### Problem statement
Copy all lines below containing "that".

### Material supplied
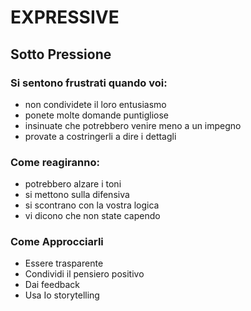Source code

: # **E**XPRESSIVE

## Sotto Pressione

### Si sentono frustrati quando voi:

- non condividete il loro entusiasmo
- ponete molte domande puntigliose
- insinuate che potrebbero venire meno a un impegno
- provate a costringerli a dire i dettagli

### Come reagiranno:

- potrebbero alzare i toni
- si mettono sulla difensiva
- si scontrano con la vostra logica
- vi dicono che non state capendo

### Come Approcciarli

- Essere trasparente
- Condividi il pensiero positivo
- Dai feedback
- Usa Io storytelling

--

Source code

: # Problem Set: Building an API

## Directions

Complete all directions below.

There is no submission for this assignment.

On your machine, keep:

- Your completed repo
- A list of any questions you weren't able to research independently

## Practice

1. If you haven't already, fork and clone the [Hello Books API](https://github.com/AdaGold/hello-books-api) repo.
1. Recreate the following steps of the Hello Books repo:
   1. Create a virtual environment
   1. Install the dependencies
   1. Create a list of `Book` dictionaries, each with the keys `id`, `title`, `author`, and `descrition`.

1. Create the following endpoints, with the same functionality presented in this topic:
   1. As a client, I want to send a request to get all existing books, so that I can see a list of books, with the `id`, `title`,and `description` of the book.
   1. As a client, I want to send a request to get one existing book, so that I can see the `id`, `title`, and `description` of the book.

---

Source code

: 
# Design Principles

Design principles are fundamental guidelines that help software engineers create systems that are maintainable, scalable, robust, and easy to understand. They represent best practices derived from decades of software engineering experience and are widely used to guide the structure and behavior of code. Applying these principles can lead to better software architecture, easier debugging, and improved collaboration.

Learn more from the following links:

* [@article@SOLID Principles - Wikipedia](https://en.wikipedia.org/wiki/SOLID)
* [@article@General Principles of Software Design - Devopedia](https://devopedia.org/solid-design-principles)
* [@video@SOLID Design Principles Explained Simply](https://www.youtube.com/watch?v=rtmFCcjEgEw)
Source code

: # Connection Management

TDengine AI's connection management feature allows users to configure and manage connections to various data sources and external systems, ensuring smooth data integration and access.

### Solution to the problem
   1. As a client, I want to send a request to get all existing books, so that I can see a list of books, with the `id`, `title`,and `description` of the book.
   1. As a client, I want to send a request to get one existing book, so that I can see the `id`, `title`, and `description` of the book.
Design principles are fundamental guidelines that help software engineers create systems that are maintainable, scalable, robust, and easy to understand. They represent best practices derived from decades of software engineering experience and are widely used to guide the structure and behavior of code. Applying these principles can lead to better software architecture, easier debugging, and improved collaboration.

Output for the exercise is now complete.